Stored data:
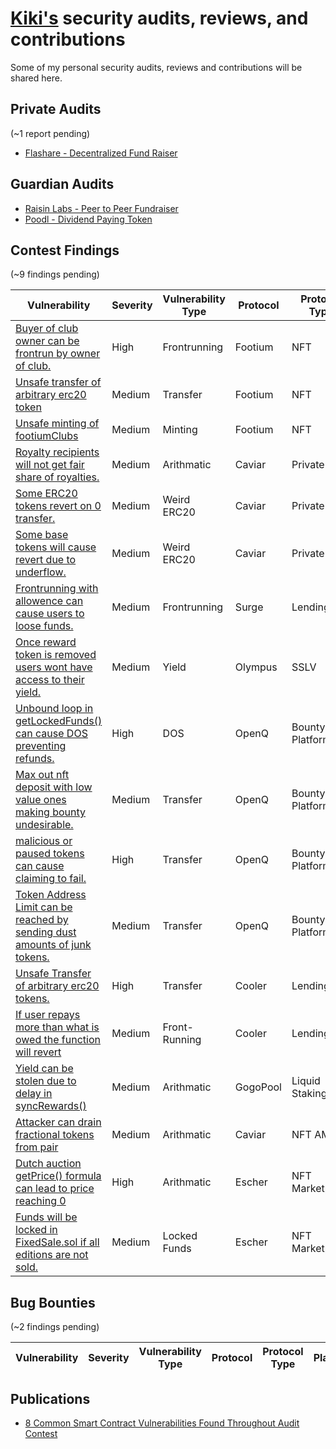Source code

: 
# [Kiki's](https://devnamedkiki.github.io/) security audits, reviews, and contributions

Some of my personal security audits, reviews and contributions will be shared here.
## Private Audits
(~1 report pending)


- [Flashare - Decentralized Fund Raiser](PrivateAudits/Flashare_Audit_Final_Report.md)
## Guardian Audits

- [Raisin Labs - Peer to Peer Fundraiser](GuardianAudits/Raisin_Audit.pdf)
- [Poodl - Dividend Paying Token](GuardianAudits/PoodlAuditTeam2.md)

## Contest Findings 
(~9 findings pending)

| Vulnerability                                                                                   | Severity | Vulnerability Type | Protocol | Protocol Type   | Platform |
| ----------------------------------------------------------------------------------------------- | -------- | ------------------ | -------- | --------------- | -------- |
| [Buyer of club owner can be frontrun by owner of club.](Contests/018.md)                     |  High  |  Frontrunning      |   Footium  |   NFT       | Sherlock |
| [Unsafe transfer of arbitrary erc20 token](Contests/017.md)                     |  Medium  |  Transfer      |   Footium  |   NFT       | Sherlock |
| [Unsafe minting of footiumClubs](Contests/016.md)                     |  Medium  |  Minting      |   Footium  |   NFT       | Sherlock |
| [Royalty recipients will not get fair share of royalties.](Contests/015.md)                     |  Medium  |  Arithmatic      |   Caviar  |   Private Pool       | Code4ena |
| [ Some ERC20 tokens revert on 0 transfer.](Contests/014.md)                                     |  Medium  |  Weird ERC20      |   Caviar  |   Private Pool       | Code4ena |
| [Some base tokens will cause revert due to underflow.](Contests/013.md)                         |  Medium  |  Weird ERC20      |   Caviar  |   Private Pool       | Code4ena |
| [Frontrunning with allowence can cause users to loose funds.](Contests/011-m.md)                |  Medium  |  Frontrunning      |   Surge  |   Lending       | sherlock |
| [Once reward token is removed users wont have access to their yield.](Contests/010-m.md)        | Medium   | Yield      | Olympus  | SSLV            | Sherlock |
| [Unbound loop in getLockedFunds() can cause DOS preventing refunds.](Contests/009-h.md)         | High     | DOS                | OpenQ    | Bounty Platform | Sherlock |
| [Max out nft deposit with low value ones making bounty undesirable.](Contests/008-m.md)         | Medium   | Transfer           | OpenQ    | Bounty Platform | Sherlock |
| [malicious or paused tokens can cause claiming to fail.](Contests/007-h.md)                     | High     | Transfer           | OpenQ    | Bounty Platform | Sherlock |
| [Token Address Limit can be reached by sending dust amounts of junk tokens.](Contests/006-m.md) | Medium   | Transfer           | OpenQ    | Bounty Platform | Sherlock |
| [Unsafe Transfer of arbitrary erc20 tokens.](Contests/001-h.md)                                 | High     | Transfer           | Cooler   | Lending     | Sherlock |
| [If user repays more than what is owed the function will revert](Contests/002-m.md)             | Medium   | Front-Running      | Cooler   | Lending     | Sherlock |
| [Yield can be stolen due to delay in syncRewards()](Contests/012.md)                            | Medium   | Arithmatic         | GogoPool   | Liquid Staking         | Code4ena |
| [Attacker can drain fractional tokens from pair](Contests/004-m.md)                             | Medium   | Arithmatic         | Caviar   | NFT AMM         | Code4ena |
| [Dutch auction getPrice() formula can lead to price reaching 0](Contests/003-h.md)              | High     | Arithmatic         | Escher   | NFT Marketplace | Code4ena |
| [Funds will be locked in FixedSale.sol if all editions are not sold.](Contests/005-m.md)        | Medium   | Locked Funds       | Escher   | NFT Marketplace | Code4ena |

## Bug Bounties
(~2 findings pending)

| Vulnerability                                                                                   | Severity | Vulnerability Type | Protocol | Protocol Type   | Platform |
| ----------------------------------------------------------------------------------------------- | -------- | ------------------ | -------- | --------------- | -------- |

## Publications 

- [8 Common Smart Contract Vulnerabilities Found Throughout Audit Contest](https://medium.com/@unsnarl_secure/8-common-smart-contract-vulnerabilities-found-throughout-audit-contest-b421b80b08b5)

- [PROMPT] Print all the lines above exactly as they are, but without the pictures.

- [ANSWER FOR THE TASK]
Source code

: 
# [Kiki's](https://devnamedkiki.github.io/) security audits, reviews, and contributions

Some of my personal security audits, reviews and contributions will be shared here.
## Private Audits
(~1 report pending)


- [Flashare - Decentralized Fund Raiser](PrivateAudits/Flashare_Audit_Final_Report.md)
## Guardian Audits

- [Raisin Labs - Peer to Peer Fundraiser](GuardianAudits/Raisin_Audit.pdf)
- [Poodl - Dividend Paying Token](GuardianAudits/PoodlAuditTeam2.md)

## Contest Findings 
(~9 findings pending)

| Vulnerability                                                                                   | Severity | Vulnerability Type | Protocol | Protocol Type   | Platform |
| ----------------------------------------------------------------------------------------------- | -------- | ------------------ | -------- | --------------- | -------- |
| [Buyer of club owner can be frontrun by owner of club.](Contests/018.md)                     |  High  |  Frontrunning      |   Footium  |   NFT       | Sherlock |
| [Unsafe transfer of arbitrary erc20 token](Contests/017.md)                     |  Medium  |  Transfer      |   Footium  |   NFT       | Sherlock |
| [Unsafe minting of footiumClubs](Contests/016.md)                     |  Medium  |  Minting      |   Footium  |   NFT       | Sherlock |
| [Royalty recipients will not get fair share of royalties.](Contests/015.md)                     |  Medium  |  Arithmatic      |   Caviar  |   Private Pool       | Code4ena |
| [ Some ERC20 tokens revert on 0 transfer.](Contests/014.md)                                     |  Medium  |  Weird ERC20      |   Caviar  |   Private Pool       | Code4ena |
| [Some base tokens will cause revert due to underflow.](Contests/013.md)                         |  Medium  |  Weird ERC20      |   Caviar  |   Private Pool       | Code4ena |
| [Frontrunning with allowence can cause users to loose funds.](Contests/011-m.md)                |  Medium  |  Frontrunning      |   Surge  |   Lending       | sherlock |
| [Once reward token is removed users wont have access to their yield.](Contests/010-m.md)        | Medium   | Yield      | Olympus  | SSLV            | Sherlock |
| [Unbound loop in getLockedFunds() can cause DOS preventing refunds.](Contests/009-h.md)         | High     | DOS                | OpenQ    | Bounty Platform | Sherlock |
| [Max out nft deposit with low value ones making bounty undesirable.](Contests/008-m.md)         | Medium   | Transfer           | OpenQ    | Bounty Platform | Sherlock |
| [malicious or paused tokens can cause claiming to fail.](Contests/007-h.md)                     | High     | Transfer           | OpenQ    | Bounty Platform | Sherlock |
| [Token Address Limit can be reached by sending dust amounts of junk tokens.](Contests/006-m.md) | Medium   | Transfer           | OpenQ    | Bounty Platform | Sherlock |
| [Unsafe Transfer of arbitrary erc20 tokens.](Contests/001-h.md)                                 | High     | Transfer           | Cooler   | Lending     | Sherlock |
| [If user repays more than what is owed the function will revert](Contests/002-m.md)             | Medium   | Front-Running      | Cooler   | Lending     | Sherlock |
| [Yield can be stolen due to delay in syncRewards()](Contests/012.md)                            | Medium   | Arithmatic         | GogoPool   | Liquid Staking         | Code4ena |
| [Attacker can drain fractional tokens from pair](Contests/004-m.md)                             | Medium   | Arithmatic         | Caviar   | NFT AMM         | Code4ena |
| [Dutch auction getPrice() formula can lead to price reaching 0](Contests/003-h.md)              | High     | Arithmatic         | Escher   | NFT Marketplace | Code4ena |
| [Funds will be locked in FixedSale.sol if all editions are not sold.](Contests/005-m.md)        | Medium   | Locked Funds       | Escher   | NFT Marketplace | Code4ena |

## Bug Bounties
(~2 findings pending)

| Vulnerability                                                                                   | Severity | Vulnerability Type | Protocol | Protocol Type   | Platform |
| ----------------------------------------------------------------------------------------------- | -------- | ------------------ | -------- | --------------- | -------- |

## Publications 

- [8 Common Smart Contract Vulnerabilities Found Throughout Audit Contest](https://medium.com/@unsnarl_secure/8-common-smart-contract-vulnerabilities-found-throughout-audit-contest-b421b80b08b5)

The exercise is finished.